WINNIPEG, MB. - The Manitoba Government has introduced legislation to protect investors and ensure that investment dealers follow the rules by strengthening the abilities of the Investment Industry Regulatory Organization of Canada (IIROC).
IIROC is the regulator of investment dealers and is recognized by and operates under authority delegated by the Manitoba Securities Commission (MSC).
“We are taking further action to protect investors in Manitoba,” said Minister Cameron Friesen. “Strengthening IIROC’s ability to collect fines assessed for wrongdoing will enhance the confidence of investors that those who break the rules will be held accountable.”
The proposed bill would amend The Commodity Futures Act and The Securities Act to give IIROC additional tools to more effectively and consistently enforce rules and discipline those who break them, including:
Fines and costs currently assessed after a hearing can only be enforced as long as the dealer involved remains a member of IIROC, but if the dealer registration is cancelled or if the dealer or representative resigns, IIROC has no way of enforcing collection. The proposed legislation would strengthen IIROC’s ability to collect fines in Manitoba.
Other jurisdictions in Canada including Quebec, Ontario, Alberta and Prince Edward Island have already provided authority to IIROC to enhance its ability to collect fines, the minister noted.
“We thank the Minister of Finance and the Manitoba government for taking this important step to enhance investor protection – particularly for seniors who rely heavily on their retirement investments and represent the largest number of complaints we receive,” said IIROC president and chief executive officer, Andrew J. Kriegler. “By introducing these legislative changes, the Manitoba government is demonstrating it is serious about protecting investors and putting wrongdoers on notice that, if you break the rules and abuse the trust of your clients, you will pay the price and be held accountable.”
“We applaud the amendments introduced by the Manitoba government, which will strengthen IIROC’s authority to investigate and prosecute misconduct in the investment industry,” said Elizabeth Mulholland, chief executive officer, Prosper Canada. “This is particularly important for vulnerable Canadians who are often targeted and for regulators who need tools to protect investors from financial harm and to take strong enforcement action when rules are broken.”
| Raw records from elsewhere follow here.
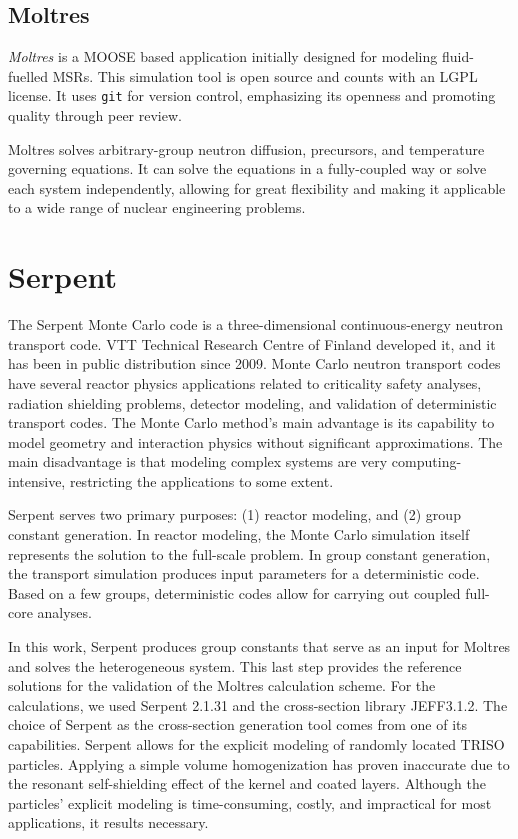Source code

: \documentclass[11pt,letterpaper]{article}
\begin{document}
\subsection{Moltres}

\textit{Moltres} \cite{lindsay_introduction_2018} is a \gls{MOOSE} based application initially designed for modeling fluid-fuelled \glspl{MSR}.
This simulation tool is open source and counts with an LGPL license.
It uses \texttt{git} for version control, emphasizing its openness and promoting quality through peer review.

Moltres solves arbitrary-group neutron diffusion, precursors, and temperature governing equations.
It can solve the equations in a fully-coupled way or solve each system independently, allowing for great flexibility and making it applicable to a wide range of nuclear engineering problems.

\section{Serpent}

The Serpent Monte Carlo code \cite{leppanen_development_2007} \cite{leppanen_calculation_2014} is a three-dimensional continuous-energy neutron transport code.
VTT Technical Research Centre of Finland developed it, and it has been in public distribution since 2009.
Monte Carlo neutron transport codes have several reactor physics applications related to criticality safety analyses, radiation shielding problems, detector modeling, and validation of deterministic transport codes.
The Monte Carlo method's main advantage is its capability to model geometry and interaction physics without significant approximations.
The main disadvantage is that modeling complex systems are very computing-intensive, restricting the applications to some extent.

Serpent serves two primary purposes: (1) reactor modeling, and (2) group constant generation.
In reactor modeling, the Monte Carlo simulation itself represents the solution to the full-scale problem.
In group constant generation, the transport simulation produces input parameters for a deterministic code.
Based on a few groups, deterministic codes allow for carrying out coupled full-core analyses.

In this work, Serpent produces group constants that serve as an input for Moltres and solves the heterogeneous system.
This last step provides the reference solutions for the validation of the Moltres calculation scheme.
For the calculations, we used Serpent 2.1.31 and the cross-section library JEFF3.1.2. 
The choice of Serpent as the cross-section generation tool comes from one of its capabilities.
Serpent allows for the explicit modeling of randomly located TRISO particles.
Applying a simple volume homogenization has proven inaccurate due to the resonant self-shielding effect of the kernel and coated layers.
Although the particles' explicit modeling is time-consuming, costly, and impractical for most applications, it results necessary.
\end{document}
“At CARP, we hear too many stories of seniors who’ve lost their entire life’s savings to rogue rule-breakers who abuse their positions of financial knowledge,” said Wanda Morris, vice president of advocacy, CARP. “Even one case of misconduct is one case too many. With fewer workplace pensions, lower interest rates, and increased longevity, our members’ nest eggs are more important than ever. Today’s changes will give IIROC more authority to demand accountability and seek justice, an important step towards greater investor protection for all Canadians.”
The minister noted the province recently enacted legislation to allow automatic reciprocation and enforcement of orders made in other provinces, to help prevent individuals who have breached securities laws in these markets from trying to set up shop in Manitoba. Introducing The Commodity Futures Amendment and Securities Amendment Act is a further step forward to better protect investors, he added.
The proposed bill would come into force upon royal assent, Friesen noted.